• _What this task involves_: From the entries below, tally the lines with "courses" in them and reply with that figure only.

Dataset entries:
↓

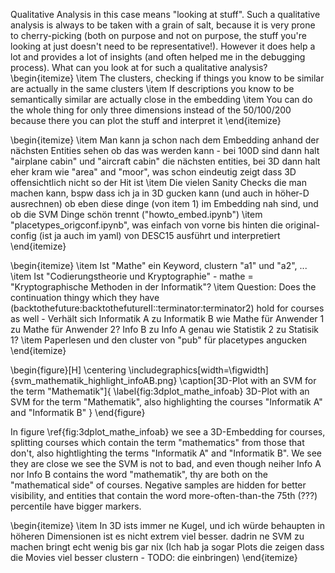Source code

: 
Qualitative Analysis in this case means "looking at stuff". Such a qualitative analysis is always to be taken with a grain of salt, because it is very prone to cherry-picking (both on purpose and not on purpose, the stuff you're looking at just doesn't need to be representative!). However it does help a lot and provides a lot of insights (and often helped me in the debugging process).
What can you look at for such a qualitative analysis?
\begin{itemize}
	\item The clusters, checking if things you know to be similar are actually in the same clusters
	\item If descriptions you know to be semantically similar are actually close in the embedding
	\item You can do the whole thing for only three dimensions instead of the 50/100/200 because there you can plot the stuff and interpret it
\end{itemize}

\begin{itemize}
	\item  Man kann ja schon nach dem Embedding anhand der nächsten Entities sehen ob das was werden kann - bei 100D sind dann halt "airplane cabin" und "aircraft cabin" die nächsten entities, bei 3D dann halt eher kram wie "area" and "moor", was schon eindeutig zeigt dass 3D offensichtlich nicht so der Hit ist
	\item Die vielen Sanity Checks die man machen kann, bspw dass ich ja in 3D gucken kann (und auch in höher-D ausrechnen) ob eben diese dinge (von item 1) im Embedding nah sind, und ob die SVM Dinge schön trennt ("howto_embed.ipynb")
	\item "placetypes_origconf.ipynb", was einfach von vorne bis hinten die original-config (ist ja auch im yaml) von DESC15 ausführt und interpretiert	
\end{itemize}

\begin{itemize}
	\item Ist "Mathe" ein Keyword, clustern "a1" und "a2", ...
	\item Ist "Codierungstheorie und Kryptographie" - mathe = "Kryptographische Methoden in der Informatik"?
	\item Question: Does the continuation thingy which they have (backtothefuture:backtothefutureII::terminator:terminator2) hold for courses as well - Verhält sich Informatik A zu Informatik B wie Mathe für Anwender 1 zu Mathe für Anwender 2?  Info B zu Info A genau wie Statistik 2 zu Statisik 1? 
	\item Paperlesen und den cluster von "pub" für placetypes angucken
\end{itemize}


\begin{figure}[H]
	\centering
	\includegraphics[width=\figwidth]{svm_mathematik_highlight_infoAB.png}
	\caption[3D-Plot with an SVM for the term "Mathematik"]{
		\label{fig:3dplot_mathe_infoab}
		3D-Plot with an SVM for the term "Mathematik", also highlighting the courses "Informatik A" and "Informatik B"
	}
\end{figure}

In figure \ref{fig:3dplot_mathe_infoab} we see a 3D-Embedding for courses, splitting courses which contain the term "mathematics" from those that don't, also hightlighting the terms "Informatik A" and "Informatik B". We see they are close we see the SVM is not to bad, and even though neiher Info A nor Info B contains the word "mathematik", thy are both on the "mathematical side" of courses. Negative samples are hidden for better visibility, and entities that contain the word more-often-than-the 75th (???) percentile have bigger markers.


\begin{itemize}
	\item In 3D ists immer ne Kugel, und ich würde behaupten in höheren Dimensionen ist es nicht extrem viel besser. dadrin ne SVM zu machen bringt echt wenig bis gar nix (Ich hab ja sogar Plots die zeigen dass die Movies viel besser clustern - TODO: die einbringen)
\end{itemize}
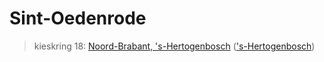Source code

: # Sint-Oedenrode 
> kieskring 18:  [Noord-Brabant, 's-Hertogenbosch](../) (['s-Hertogenbosch](../'s-Hertogenbosch))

↑

• _Task solution_: 3